### Assigned task
Which lines of the records below contain the string "Holmes"? Report each of them.

[Source texts of formatted documents]
• • • • • • •

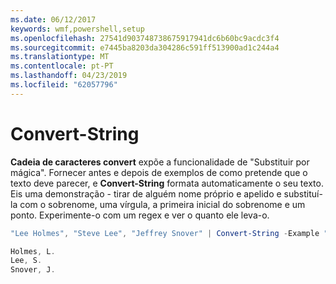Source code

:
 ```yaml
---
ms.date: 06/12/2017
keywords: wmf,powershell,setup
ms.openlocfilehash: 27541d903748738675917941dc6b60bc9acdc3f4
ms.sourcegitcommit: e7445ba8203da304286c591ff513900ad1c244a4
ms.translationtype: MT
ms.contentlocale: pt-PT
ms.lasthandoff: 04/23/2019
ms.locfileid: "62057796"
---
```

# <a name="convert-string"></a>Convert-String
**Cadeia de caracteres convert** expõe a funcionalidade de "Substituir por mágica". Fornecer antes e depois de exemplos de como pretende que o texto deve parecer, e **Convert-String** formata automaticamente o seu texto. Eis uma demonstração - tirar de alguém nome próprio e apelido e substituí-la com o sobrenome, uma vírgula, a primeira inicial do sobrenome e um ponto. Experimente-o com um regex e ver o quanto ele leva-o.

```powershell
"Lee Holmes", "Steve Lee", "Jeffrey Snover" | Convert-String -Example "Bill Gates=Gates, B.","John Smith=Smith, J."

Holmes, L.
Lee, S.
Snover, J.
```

• • • • • • •

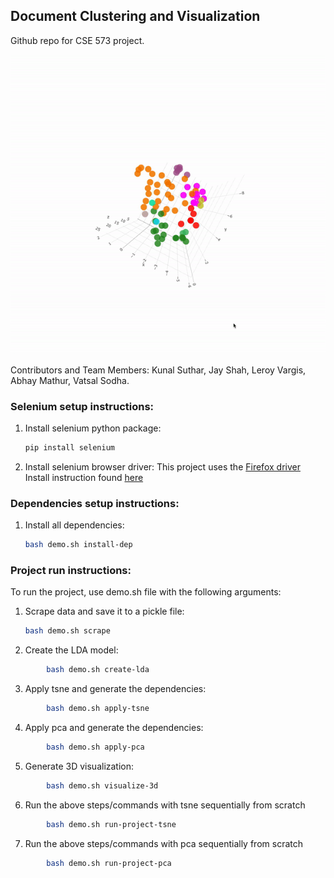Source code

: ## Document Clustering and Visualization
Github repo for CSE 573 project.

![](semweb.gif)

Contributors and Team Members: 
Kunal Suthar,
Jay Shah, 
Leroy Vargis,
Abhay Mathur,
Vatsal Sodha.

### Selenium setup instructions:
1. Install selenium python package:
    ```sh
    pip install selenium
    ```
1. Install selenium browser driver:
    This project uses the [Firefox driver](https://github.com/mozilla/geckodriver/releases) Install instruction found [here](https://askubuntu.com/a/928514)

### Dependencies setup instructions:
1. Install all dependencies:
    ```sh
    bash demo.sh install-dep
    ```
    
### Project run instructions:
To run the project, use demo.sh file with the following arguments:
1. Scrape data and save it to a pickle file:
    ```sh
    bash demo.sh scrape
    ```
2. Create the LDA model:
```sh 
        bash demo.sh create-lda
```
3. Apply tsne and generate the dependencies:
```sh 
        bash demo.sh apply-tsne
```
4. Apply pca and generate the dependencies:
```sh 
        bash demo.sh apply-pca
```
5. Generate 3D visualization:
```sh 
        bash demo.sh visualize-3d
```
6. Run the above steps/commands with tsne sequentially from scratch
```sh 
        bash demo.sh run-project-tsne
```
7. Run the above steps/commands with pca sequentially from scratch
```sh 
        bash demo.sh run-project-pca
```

• • • • • • •

### Exercise answer
"Lee Holmes", "Steve Lee", "Jeffrey Snover" | Convert-String -Example "Bill Gates=Gates, B.","John Smith=Smith, J."
Holmes, L.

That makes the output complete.